バングラデシュでは当初、どう支援したらいいのかわからなかったところから、自分の役割を見つけ、最終的には国営放送を動かすプロジェクトへと発展した安藤さんの活動。途上国の地域放送メディアという目から見た現状そして人生とは。
前例の無い派遣だった
安藤さんが派遣されたのは、バングラデシュの首都ダッカから約320キロ離れた、バスで8時間かかるというチャパイナワブゴンジ県にある「ラジオモハナンダ(Radio MAHANANDA 98.8MHz)」。

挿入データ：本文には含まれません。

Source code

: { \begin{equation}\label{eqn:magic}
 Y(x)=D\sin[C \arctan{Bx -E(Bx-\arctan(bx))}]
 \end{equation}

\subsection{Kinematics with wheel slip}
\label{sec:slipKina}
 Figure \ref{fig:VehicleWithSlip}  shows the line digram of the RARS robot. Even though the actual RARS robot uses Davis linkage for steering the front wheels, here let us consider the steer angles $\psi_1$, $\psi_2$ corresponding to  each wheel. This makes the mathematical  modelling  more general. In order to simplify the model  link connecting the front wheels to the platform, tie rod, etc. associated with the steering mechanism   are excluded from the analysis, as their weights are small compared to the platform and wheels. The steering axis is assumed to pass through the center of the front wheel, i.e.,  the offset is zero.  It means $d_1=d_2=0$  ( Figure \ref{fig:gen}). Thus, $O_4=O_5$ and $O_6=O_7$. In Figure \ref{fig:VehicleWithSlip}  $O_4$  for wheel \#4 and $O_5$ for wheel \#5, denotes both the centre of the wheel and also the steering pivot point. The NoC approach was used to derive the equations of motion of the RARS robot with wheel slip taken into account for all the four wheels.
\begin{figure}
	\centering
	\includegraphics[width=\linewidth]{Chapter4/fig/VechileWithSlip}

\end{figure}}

識字率が低く、テレビの放送は首都からのみ。情報が伝わらないことで不幸で理不尽を強いられている人がおり、その環境下で地域ラジオ放送の役割は大きく、情報が伝わることで人を幸せにできるという高い理想があったのですが…。
青年海外協力隊は、日本側の無償支援協力。地域のコミュニティラジオ支援隊員としての派遣は安藤さんが「初代」。前例の無いものでした。
バングラデシュの現状と衝撃的な価値観の違い
バングラデシュはイスラム教穏健派が9割を占め、ベンガル語を公用語としています。アジア最貧国のひとつといわれ、街なかに積まれた「牛のふん」を燃料として使い、マンゴーやジャックフルーツを育て、衝撃の高級カレーは「牛の脳みそ」だったりと驚きの連続。
なかでも印象的だったのは「犠牲祭」。その祭りに向けて、1ヶ月前からヤギがやってきて、名前をつけてかわいがっていたのですが…。犠牲祭の日、そのヤギは神に捧げられます。そして食肉となり3等分され、「家族」「親戚」「貧しい人」へと分けられたのです。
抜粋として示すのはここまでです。